Question 726659
Let's place your (x,y) coordinate axis at the apex of the arch. Then we have, to start with
(1) y = ax^2
To find a we substitute the point (135,-182.25) into (1) to get
(2) -182.82 = a*(135)^2 or
(3) a = -182.25/((135)^@) or
(4) a = -0.01
Then we have
(5) y = -0.01x^2
This gives the equation of the parabola (arch) as if it started at the apex or maximum value of the parabola. However the description of the arch has x starting at the base which is 135m to left of (5). Therefore we must shift (5) to the right by 135 and get
(6) y = -0.01(x-135)^2
It also states that y (the height of the arch) is 182.25m above the starting pylon.
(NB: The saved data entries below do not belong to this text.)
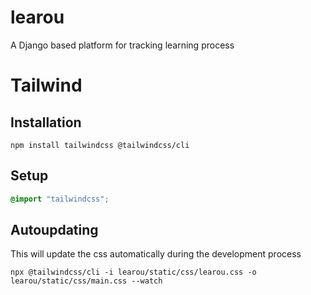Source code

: # learou

A Django based platform for tracking learning process


# Tailwind

## Installation

```
npm install tailwindcss @tailwindcss/cli
```

## Setup
```learou/static/css/learou.css
@import "tailwindcss";
```

## Autoupdating
This will update the css automatically during the development process

```
npx @tailwindcss/cli -i learou/static/css/learou.css -o learou/static/css/main.css --watch
```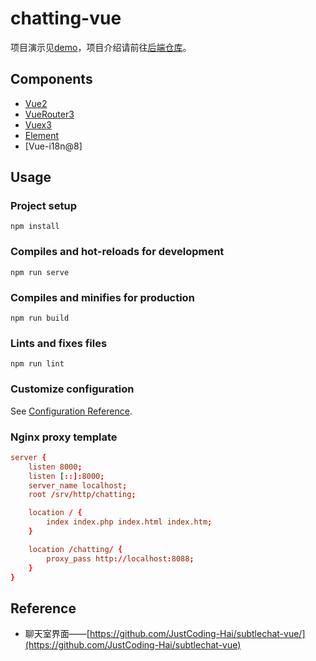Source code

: # chatting-vue
项目演示见[demo](https://cdn.sxrekord.com/project/demo.gif)，项目介绍请前往[后端仓库](https://github.com/WebChatting/chatting)。

## Components
- [Vue2](https://v2.cn.vuejs.org/v2/guide/)
- [VueRouter3](https://v3.router.vuejs.org/zh/guide/)
- [Vuex3](https://v3.vuex.vuejs.org/zh/)
- [Element](https://element.eleme.io/#/zh-CN/component/installation)
- [Vue-i18n@8]

## Usage
### Project setup
```
npm install
```

### Compiles and hot-reloads for development
```
npm run serve
```

### Compiles and minifies for production
```
npm run build
```

### Lints and fixes files
```
npm run lint
```

### Customize configuration
See [Configuration Reference](https://cli.vuejs.org/config/).

### Nginx proxy template

```conf
server {
    listen 8000;
    listen [::]:8000;
    server_name localhost;
    root /srv/http/chatting;

    location / {
        index index.php index.html index.htm;
    }

    location /chatting/ {
        proxy_pass http://localhost:8088;
    }
}
```

## Reference
- 聊天室界面——[https://github.com/JustCoding-Hai/subtlechat-vue/](https://github.com/JustCoding-Hai/subtlechat-vue)
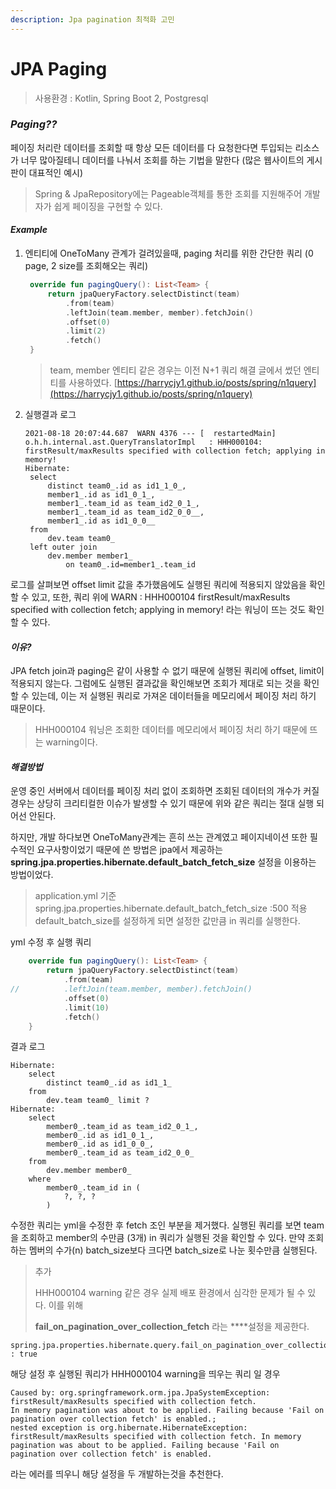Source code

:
 ```yaml
---
description: Jpa pagination 최적화 고민
---
```


# JPA Paging

> 사용환경 : Kotlin, Spring Boot 2, Postgresql

### _Paging??_

페이징 처리란 데이터를 조회할 때 항상 모든 데이터를 다 요청한다면  투입되는 리소스가 너무 많아질테니  데이터를 나눠서 조회를 하는 기법을 말한다 \(많은 웹사이트의 게시판이 대표적인 예시\)

> Spring & JpaRepository에는 Pageable객체를 통한 조회를 지원해주어  개발자가 쉽게 페이징을 구현할 수 있다.

#### _Example_

1. 엔티티에 OneToMany 관계가 걸려있을때, paging 처리를 위한 간단한 쿼리  \(0 page, 2 size를 조회해오는 쿼리\)

   ```kotlin
    override fun pagingQuery(): List<Team> {
        return jpaQueryFactory.selectDistinct(team)
            .from(team)
            .leftJoin(team.member, member).fetchJoin()
            .offset(0)
            .limit(2)
            .fetch()
    }
   ```

   > team, member 엔티티 같은 경우는 이전 N+1 쿼리 해결 글에서 썼던 엔티티를 사용하였다.  [https://harrycjy1.github.io/posts/spring/n1query](https://harrycjy1.github.io/posts/spring/n1query)

2. 실행결과 로그

   ```text
   2021-08-18 20:07:44.687  WARN 4376 --- [  restartedMain] o.h.h.internal.ast.QueryTranslatorImpl   : HHH000104: firstResult/maxResults specified with collection fetch; applying in memory!
   Hibernate: 
    select
        distinct team0_.id as id1_1_0_,
        member1_.id as id1_0_1_,
        member1_.team_id as team_id2_0_1_,
        member1_.team_id as team_id2_0_0__,
        member1_.id as id1_0_0__ 
    from
        dev.team team0_ 
    left outer join
        dev.member member1_ 
            on team0_.id=member1_.team_id
   ```

로그를 살펴보면 offset limit 값을 추가했음에도 실행된 쿼리에 적용되지 않았음을 확인할 수 있고,  또한, 쿼리 위에 WARN : HHH000104 firstResult/maxResults specified with collection fetch; applying in memory!  라는 워닝이 뜨는 것도 확인할 수 있다.

#### _이유?_

JPA fetch join과 paging은 같이 사용할 수 없기 때문에 실행된 쿼리에 offset, limit이 적용되지 않는다.  그럼에도 실행된 결과값을 확인해보면 조회가 제대로 되는 것을 확인할 수 있는데,  이는 저 실행된 쿼리로 가져온 데이터들을 메모리에서 페이징 처리 하기 때문이다.

> HHH000104 워닝은 조회한 데이터를 메모리에서 페이징 처리 하기 때문에 뜨는 warning이다.

#### _해결방법_

운영 중인 서버에서 데이터를 페이징 처리 없이 조회하면 조회된 데이터의 개수가 커질 경우는  상당히 크리티컬한 이슈가 발생할 수 있기 때문에 위와 같은 쿼리는 절대 실행 되어선 안된다.

하지만, 개발 하다보면 OneToMany관계는 흔히 쓰는 관계였고 페이지네이션 또한 필수적인 요구사항이었기 때문에  쓴 방법은 jpa에서 제공하는 **spring.jpa.properties.hibernate.default\_batch\_fetch\_size** 설정을 이용하는 방법이었다.

> application.yml 기준  spring.jpa.properties.hibernate.default\_batch\_fetch\_size :500 적용 default\_batch\_size를 설정하게 되면 설정한 값만큼 in 쿼리를 실행한다.

yml 수정 후 실행 쿼리

```kotlin
    override fun pagingQuery(): List<Team> {
        return jpaQueryFactory.selectDistinct(team)
            .from(team)
//          .leftJoin(team.member, member).fetchJoin()
            .offset(0)
            .limit(10)
            .fetch()
    }
```

결과 로그

```text
Hibernate: 
    select
        distinct team0_.id as id1_1_ 
    from
        dev.team team0_ limit ?
Hibernate: 
    select
        member0_.team_id as team_id2_0_1_,
        member0_.id as id1_0_1_,
        member0_.id as id1_0_0_,
        member0_.team_id as team_id2_0_0_ 
    from
        dev.member member0_ 
    where
        member0_.team_id in (
            ?, ?, ?
        )
```

수정한 쿼리는 yml을 수정한 후 fetch 조인 부분을 제거했다.  실행된 쿼리를 보면 team을 조회하고 member의 수만큼 \(3개\) in 쿼리가 실행된 것을 확인할 수 있다.  만약 조회하는 멤버의 수가\(n\) batch\_size보다 크다면 batch\_size로 나눈 횟수만큼 실행된다.

> 추가
>
> HHH000104 warning 같은 경우 실제 배포 환경에서 심각한 문제가 될 수 있다. 이를 위해 
>
> **fail\_on\_pagination\_over\_collection\_fetch** 라는 ****설정을 제공한다.

```text
spring.jpa.properties.hibernate.query.fail_on_pagination_over_collection_fetch : true
```

해당 설정 후 실행된 쿼리가 HHH000104 warning을 띄우는 쿼리 일 경우 

```text
Caused by: org.springframework.orm.jpa.JpaSystemException: firstResult/maxResults specified with collection fetch. 
In memory pagination was about to be applied. Failing because 'Fail on pagination over collection fetch' is enabled.; 
nested exception is org.hibernate.HibernateException: firstResult/maxResults specified with collection fetch. In memory pagination was about to be applied. Failing because 'Fail on pagination over collection fetch' is enabled.
```

라는 에러를 띄우니 해당 설정을 두 개발하는것을 추천한다.


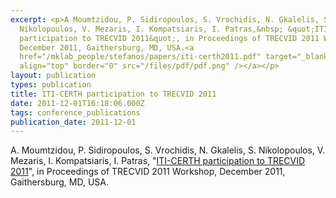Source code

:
 ```yaml
---
excerpt: <p>A Moumtzidou, P. Sidiropoulos, S. Vrochidis, N. Gkalelis, S.
  Nikolopoulos, V. Mezaris, I. Kompatsiaris, I. Patras,&nbsp; &quot;ITI-CERTH
  participation to TRECVID 2011&quot;, in Proceedings of TRECVID 2011 Workshop,
  December 2011, Gaithersburg, MD, USA.<a
  href="/mklab_people/stefanos/papers/iti-certh2011.pdf" target="_blank"><img
  align="top" border="0" src="/files/pdf/pdf.png" /></a></p>
layout: publication
types: publication
title: ITI-CERTH participation to TRECVID 2011
date: 2011-12-01T16:18:06.000Z
tags: conference_publications
publication_date: 2011-12-01
---
```

A. Moumtzidou, P. Sidiropoulos, S. Vrochidis, N. Gkalelis, S. Nikolopoulos, V. Mezaris, I. Kompatsiaris, I. Patras, "[ITI-CERTH participation to TRECVID 2011](https://www-nlpir.nist.gov/projects/tvpubs/tv11.papers/iti-certh.pdf)", in Proceedings of TRECVID 2011 Workshop, December 2011, Gaithersburg, MD, USA.
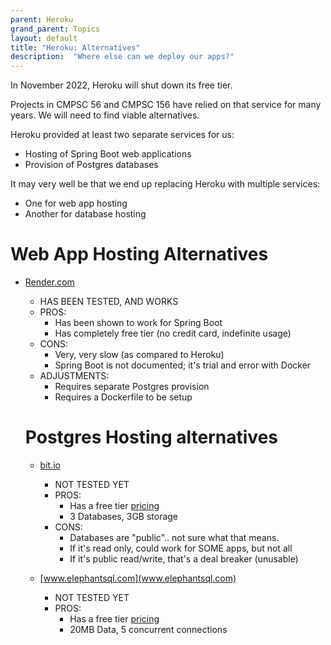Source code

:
 ```yaml
---
parent: Heroku
grand_parent: Topics
layout: default
title: "Heroku: Alternatives"
description:  "Where else can we deploy our apps?"
---
```


In November 2022, Heroku will shut down its free tier.  

Projects in CMPSC 56 and CMPSC 156 have relied on that service for many years.  We will need to find viable alternatives.

Heroku provided at least two separate services for us:

* Hosting of Spring Boot web applications
* Provision of Postgres databases

It may very well be that we end up replacing Heroku with multiple services: 
* One for web app hosting
* Another for database hosting

# Web App Hosting Alternatives

* [Render.com](https://render.com)
  - HAS BEEN TESTED, AND WORKS
  - PROS: 
    - Has been shown to work for Spring Boot
    - Has completely free tier (no credit card, indefinite usage)
  - CONS:
    - Very, very slow (as compared to Heroku)
    - Spring Boot is not documented; it's trial and error with Docker
  - ADJUSTMENTS:
    - Requires separate Postgres provision
    - Requires a Dockerfile to be setup
  
  # Postgres Hosting alternatives
  
  * [bit.io](https://bit.io/)
    - NOT TESTED YET
    - PROS: 
      - Has a free tier [pricing](https://bit.io/pricing)
      - 3 Databases, 3GB storage
    - CONS:
      - Databases are "public".. not sure what that means.
      - If it's read only, could work for SOME apps, but not all
      - If it's public read/write, that's a deal breaker (unusable)
    
    
  * [www.elephantsql.com](www.elephantsql.com)
    - NOT TESTED YET
    - PROS: 
      - Has a free tier [pricing](https://www.elephantsql.com/plans.html)
      - 20MB Data, 5 concurrent connections
    
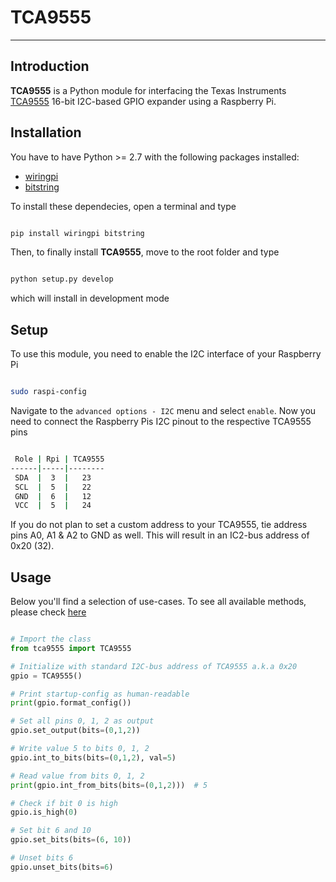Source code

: # TCA9555

***

## Introduction

**TCA9555** is a Python module for interfacing the Texas Instruments [TCA9555](https://www.ti.com/lit/ds/symlink/tca9555.pdf) 16-bit I2C-based GPIO expander using a Raspberry Pi.

## Installation

You have to have Python >= 2.7 with the following packages installed:

- [wiringpi](https://github.com/WiringPi/WiringPi-Python)
- [bitstring](https://github.com/scott-griffiths/bitstring)

To install these dependecies, open a terminal and type
```bash

pip install wiringpi bitstring
```
Then, to finally install **TCA9555**, move to the root folder and type
```bash

python setup.py develop
```

which will install in development mode

## Setup

To use this module, you need to enable the I2C interface of your Raspberry Pi

```bash

sudo raspi-config
```

Navigate to the `advanced options - I2C` menu and select `enable`. Now you need to connect the Raspberry Pis I2C pinout to the respective TCA9555 pins
```bash

 Role | Rpi | TCA9555
------|-----|--------
 SDA  |  3  |   23   
 SCL  |  5  |   22   
 GND  |  6  |   12   
 VCC  |  5  |   24   
```

If you do not plan to set a custom address to your TCA9555, tie address pins A0, A1 & A2 to GND as well. This will result in an IC2-bus address of 0x20 (32).
 
## Usage

Below you'll find a selection of use-cases. To see all available methods, please check [here](https://github.com/leloup314/TCA9555/blob/master/tca9555/tca9555.py)

```python

# Import the class
from tca9555 import TCA9555

# Initialize with standard I2C-bus address of TCA9555 a.k.a 0x20
gpio = TCA9555()

# Print startup-config as human-readable
print(gpio.format_config())

# Set all pins 0, 1, 2 as output
gpio.set_output(bits=(0,1,2))

# Write value 5 to bits 0, 1, 2
gpio.int_to_bits(bits=(0,1,2), val=5)

# Read value from bits 0, 1, 2 
print(gpio.int_from_bits(bits=(0,1,2)))  # 5

# Check if bit 0 is high
gpio.is_high(0)

# Set bit 6 and 10
gpio.set_bits(bits=(6, 10))

# Unset bits 6
gpio.unset_bits(bits=6)
```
Therefore we must also shift (5) up by 182.25m, giving us
(7) y = -0.01(x-135)^2 + 182.25
Simplifying (7) we get
(8) y = -0.01(x^2 - 2*135x + 135^2) + 182.25 or
(9) y = -0.01*x^2 + 2*1.35x - 0.01*135^2 + 182.25 or
(10) y = -0.01*x^2 + 2.70x - 0.01*135^2 + 182.25 or
(11) y = -0.01*x^2 + 2.70x 
Comparing the coefficient of (11) to
(12) y = ax^2 + bx gives
(13) a = -0.01 and b = 2.70
Let's check the equation of (11).
Is ( 0 = -0.01*0^2 + 0)?
Is (0 = 0)? Yes
Is (182.25 = -0.01*135^2  + 2.70*135)?
Is (182.25 = -182.25 + 364.5)?
Is (182.25 = 182.25)? Yes
Is (0 = -0.01*270^2  + 2.70*270)?
Is (0 = -729 + 729)?
Is (0 = 0)? Yes
Answer: The equation of the parabolic arch is y = -0.01*x^2 +2.70x.
PS The 50m and 19 steel cables do not enter into the problem.